Discipling Others to Love

After Mother Teresa had her mountaintop vision experience with God in 1947, she took great care to develop a path to walk it out. She considered the end right from the beginning, planning things out in great detail. Mother Teresa knew that her vision from God was not something she could pursue as a solitary servant, but something she needed to do with others. Passing on that vision and developing others to serve God along with her was absolutely critical.

It’s likely that if God hadn’t given Mother Teresa a vision that included leadership development—if she had simply served the poor on her own—that none of us would have ever heard of her. Mother Teresa maximized her impact because she recognized that God’s call to her included bringing others along and developing the same vision and strength in their hearts that she had discovered.

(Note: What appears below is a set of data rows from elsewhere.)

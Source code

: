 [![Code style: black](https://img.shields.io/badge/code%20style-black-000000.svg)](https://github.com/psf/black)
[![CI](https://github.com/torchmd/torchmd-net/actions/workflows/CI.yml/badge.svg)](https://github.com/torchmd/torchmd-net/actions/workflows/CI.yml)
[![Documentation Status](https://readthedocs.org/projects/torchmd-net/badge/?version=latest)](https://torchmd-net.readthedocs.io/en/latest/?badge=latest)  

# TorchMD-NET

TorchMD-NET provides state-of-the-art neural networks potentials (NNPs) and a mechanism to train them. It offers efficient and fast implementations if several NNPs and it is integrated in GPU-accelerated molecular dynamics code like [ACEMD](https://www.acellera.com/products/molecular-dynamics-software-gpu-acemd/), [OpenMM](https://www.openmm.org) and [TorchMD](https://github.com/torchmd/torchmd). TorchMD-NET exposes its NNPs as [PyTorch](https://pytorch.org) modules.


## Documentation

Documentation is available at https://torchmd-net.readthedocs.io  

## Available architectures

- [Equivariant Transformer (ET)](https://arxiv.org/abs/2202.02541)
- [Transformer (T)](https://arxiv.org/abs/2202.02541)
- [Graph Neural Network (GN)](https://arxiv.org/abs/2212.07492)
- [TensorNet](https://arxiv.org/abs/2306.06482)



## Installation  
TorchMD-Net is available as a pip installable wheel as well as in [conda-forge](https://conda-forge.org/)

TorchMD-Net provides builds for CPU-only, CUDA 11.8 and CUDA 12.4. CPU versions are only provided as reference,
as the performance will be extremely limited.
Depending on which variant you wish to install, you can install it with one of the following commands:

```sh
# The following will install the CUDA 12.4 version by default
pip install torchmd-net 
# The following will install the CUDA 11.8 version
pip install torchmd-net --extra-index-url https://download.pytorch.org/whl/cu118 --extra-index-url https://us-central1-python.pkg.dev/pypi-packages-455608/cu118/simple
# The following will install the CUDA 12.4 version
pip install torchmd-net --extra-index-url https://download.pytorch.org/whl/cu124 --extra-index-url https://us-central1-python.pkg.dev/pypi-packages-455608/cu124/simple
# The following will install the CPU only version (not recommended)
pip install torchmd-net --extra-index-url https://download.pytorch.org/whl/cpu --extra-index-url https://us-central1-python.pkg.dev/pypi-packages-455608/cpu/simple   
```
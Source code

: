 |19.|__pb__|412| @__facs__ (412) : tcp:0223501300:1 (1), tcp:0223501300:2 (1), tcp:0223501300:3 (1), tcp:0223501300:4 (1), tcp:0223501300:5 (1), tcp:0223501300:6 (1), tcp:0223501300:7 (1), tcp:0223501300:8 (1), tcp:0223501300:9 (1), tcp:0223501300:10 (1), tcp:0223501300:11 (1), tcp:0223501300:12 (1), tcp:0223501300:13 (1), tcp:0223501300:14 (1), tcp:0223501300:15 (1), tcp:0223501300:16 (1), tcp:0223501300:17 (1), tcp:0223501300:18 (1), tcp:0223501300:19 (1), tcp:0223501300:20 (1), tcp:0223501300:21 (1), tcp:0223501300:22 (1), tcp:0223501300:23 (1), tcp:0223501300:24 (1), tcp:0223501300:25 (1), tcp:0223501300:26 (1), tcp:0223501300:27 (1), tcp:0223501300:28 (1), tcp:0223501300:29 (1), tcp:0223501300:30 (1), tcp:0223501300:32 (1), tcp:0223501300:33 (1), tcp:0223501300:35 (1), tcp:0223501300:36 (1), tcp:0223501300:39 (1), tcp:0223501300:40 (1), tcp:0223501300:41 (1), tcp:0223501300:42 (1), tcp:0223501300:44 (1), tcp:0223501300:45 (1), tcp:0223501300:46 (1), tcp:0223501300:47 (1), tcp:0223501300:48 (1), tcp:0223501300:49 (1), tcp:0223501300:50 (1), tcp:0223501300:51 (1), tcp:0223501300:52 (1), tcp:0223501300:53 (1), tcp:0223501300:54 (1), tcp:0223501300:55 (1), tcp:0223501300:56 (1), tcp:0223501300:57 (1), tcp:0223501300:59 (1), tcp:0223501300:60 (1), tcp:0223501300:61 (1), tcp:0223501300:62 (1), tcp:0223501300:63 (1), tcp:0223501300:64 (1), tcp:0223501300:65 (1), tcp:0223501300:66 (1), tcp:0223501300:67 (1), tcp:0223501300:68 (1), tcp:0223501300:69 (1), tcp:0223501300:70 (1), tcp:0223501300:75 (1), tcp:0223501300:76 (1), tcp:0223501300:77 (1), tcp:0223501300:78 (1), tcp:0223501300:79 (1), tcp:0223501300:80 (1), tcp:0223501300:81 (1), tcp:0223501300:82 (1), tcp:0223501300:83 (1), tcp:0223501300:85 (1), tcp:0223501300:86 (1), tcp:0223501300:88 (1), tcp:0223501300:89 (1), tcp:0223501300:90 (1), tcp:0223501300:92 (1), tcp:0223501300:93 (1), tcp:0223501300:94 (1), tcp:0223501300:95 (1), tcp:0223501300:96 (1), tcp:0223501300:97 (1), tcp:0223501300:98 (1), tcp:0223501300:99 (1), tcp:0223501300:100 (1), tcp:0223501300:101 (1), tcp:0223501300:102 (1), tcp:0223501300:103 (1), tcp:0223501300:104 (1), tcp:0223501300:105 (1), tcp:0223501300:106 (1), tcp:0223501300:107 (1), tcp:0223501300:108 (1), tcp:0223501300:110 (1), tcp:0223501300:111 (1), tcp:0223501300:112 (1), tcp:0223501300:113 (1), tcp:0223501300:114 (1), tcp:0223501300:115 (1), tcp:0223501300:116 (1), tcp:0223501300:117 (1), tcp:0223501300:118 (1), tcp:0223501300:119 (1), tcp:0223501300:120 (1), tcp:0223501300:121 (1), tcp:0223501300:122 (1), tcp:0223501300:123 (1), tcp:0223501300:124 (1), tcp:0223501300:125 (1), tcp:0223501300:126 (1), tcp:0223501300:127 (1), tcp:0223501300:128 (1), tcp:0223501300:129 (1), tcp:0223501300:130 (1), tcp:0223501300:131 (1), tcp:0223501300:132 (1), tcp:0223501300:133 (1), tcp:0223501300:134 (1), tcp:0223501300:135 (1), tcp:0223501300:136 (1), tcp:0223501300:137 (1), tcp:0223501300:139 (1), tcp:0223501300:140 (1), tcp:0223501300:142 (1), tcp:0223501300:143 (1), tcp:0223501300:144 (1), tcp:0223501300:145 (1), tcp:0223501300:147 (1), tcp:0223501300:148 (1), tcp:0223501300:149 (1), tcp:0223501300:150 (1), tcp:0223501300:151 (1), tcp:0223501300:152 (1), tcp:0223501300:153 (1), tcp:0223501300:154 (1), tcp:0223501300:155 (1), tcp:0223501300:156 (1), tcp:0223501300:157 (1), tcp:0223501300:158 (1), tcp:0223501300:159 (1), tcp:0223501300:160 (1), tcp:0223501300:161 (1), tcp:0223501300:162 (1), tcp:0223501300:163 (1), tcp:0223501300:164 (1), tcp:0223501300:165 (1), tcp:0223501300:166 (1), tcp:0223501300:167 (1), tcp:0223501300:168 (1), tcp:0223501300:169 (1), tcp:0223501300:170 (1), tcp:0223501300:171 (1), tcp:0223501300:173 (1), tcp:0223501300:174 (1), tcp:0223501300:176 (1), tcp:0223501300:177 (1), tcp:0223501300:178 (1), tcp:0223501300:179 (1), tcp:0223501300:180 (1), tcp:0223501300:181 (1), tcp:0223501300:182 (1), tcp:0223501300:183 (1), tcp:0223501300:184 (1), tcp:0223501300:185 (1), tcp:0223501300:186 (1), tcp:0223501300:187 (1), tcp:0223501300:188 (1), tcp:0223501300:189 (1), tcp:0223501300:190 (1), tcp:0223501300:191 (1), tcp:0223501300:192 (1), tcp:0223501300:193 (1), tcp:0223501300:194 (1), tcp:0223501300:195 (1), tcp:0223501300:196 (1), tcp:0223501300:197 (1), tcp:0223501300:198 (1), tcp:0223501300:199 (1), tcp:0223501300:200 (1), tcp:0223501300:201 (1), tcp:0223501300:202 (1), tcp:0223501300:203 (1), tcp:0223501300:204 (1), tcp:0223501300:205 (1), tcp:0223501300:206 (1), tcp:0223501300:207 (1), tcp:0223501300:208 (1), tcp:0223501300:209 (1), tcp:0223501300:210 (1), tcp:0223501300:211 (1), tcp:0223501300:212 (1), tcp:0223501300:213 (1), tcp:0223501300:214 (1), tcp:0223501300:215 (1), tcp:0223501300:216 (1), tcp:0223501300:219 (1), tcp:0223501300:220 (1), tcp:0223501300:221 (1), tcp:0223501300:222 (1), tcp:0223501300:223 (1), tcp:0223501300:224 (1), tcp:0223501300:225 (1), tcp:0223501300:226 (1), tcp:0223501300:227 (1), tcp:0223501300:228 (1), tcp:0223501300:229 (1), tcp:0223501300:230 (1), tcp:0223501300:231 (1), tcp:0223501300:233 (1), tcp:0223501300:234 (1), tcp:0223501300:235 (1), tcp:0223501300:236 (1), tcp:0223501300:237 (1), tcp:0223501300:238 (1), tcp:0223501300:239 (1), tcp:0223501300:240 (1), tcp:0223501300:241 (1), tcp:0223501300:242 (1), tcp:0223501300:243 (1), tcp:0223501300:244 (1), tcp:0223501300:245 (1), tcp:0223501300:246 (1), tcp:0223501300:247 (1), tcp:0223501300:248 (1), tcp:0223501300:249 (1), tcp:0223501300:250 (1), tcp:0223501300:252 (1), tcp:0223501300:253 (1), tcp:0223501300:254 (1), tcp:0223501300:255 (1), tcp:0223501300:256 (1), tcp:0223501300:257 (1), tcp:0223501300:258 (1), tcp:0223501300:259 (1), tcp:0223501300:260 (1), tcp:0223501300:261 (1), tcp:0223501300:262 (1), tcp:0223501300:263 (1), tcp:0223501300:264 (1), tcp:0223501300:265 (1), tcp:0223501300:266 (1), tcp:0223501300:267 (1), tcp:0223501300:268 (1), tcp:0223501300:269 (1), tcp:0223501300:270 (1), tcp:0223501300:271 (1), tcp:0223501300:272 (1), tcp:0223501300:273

A crucial element of that development plan was discipleship, specifically helping each new Sister connect with the love of God (as described in my other post). The first year for each newcomer was set apart for discipleship in the spiritual life and connection to God. That's it. Mother Teresa didn’t want to develop missionaries who served the world with their focus on external results or circumstances, but wanted them to have “a complete knowledge of the spiritual life—so that in the street or in the holes of the poor, or at home in the convent they would live the life of close union with God.” She wrote that “the interior must become the main power of the exterior.” It took great intentionality and sacrifice on her part to build this into her order.

The Cost of Love

Can you grasp the emotional cost of this commitment? The only way to possibly comprehend it is to step back into the mayhem on the streets of Kolkata, true in Mother Teresa’s time as well as today. Surrounded by desperate poverty and need and with the burden of God’s own love for the poor affecting her every waking moment, it would have been the natural urge to mobilize as many people as possible as quickly as possible. But Mother Teresa chose a super-natural way. Despite the pressure, she made the costly choice to delay.

Mother Teresa knew that it would cost far more to mobilize missionaries who didn’t deeply love Jesus. As she wrote in her letters:

“For if they are not in love with God—they will not be able to lead this life.”

Growing up, I received a lot of vision for what a life devoted to God could accomplish. I met missionaries and read biographies that excited me about great exploits for God. But I also internalized a great pressure to not waste time. “Seizing every opportunity” became something that drove me to want to take short-cuts to spiritual maturity. My burden to reach others and meet the needs of the world became a pressure cooker where I lost sight of God's love for me. Despite the pain of disconnection from God’s heart, I refused to stop my activity long enough to relearn the truth of his love. After all, people were dying every day without knowing Jesus. How could I justify more delays?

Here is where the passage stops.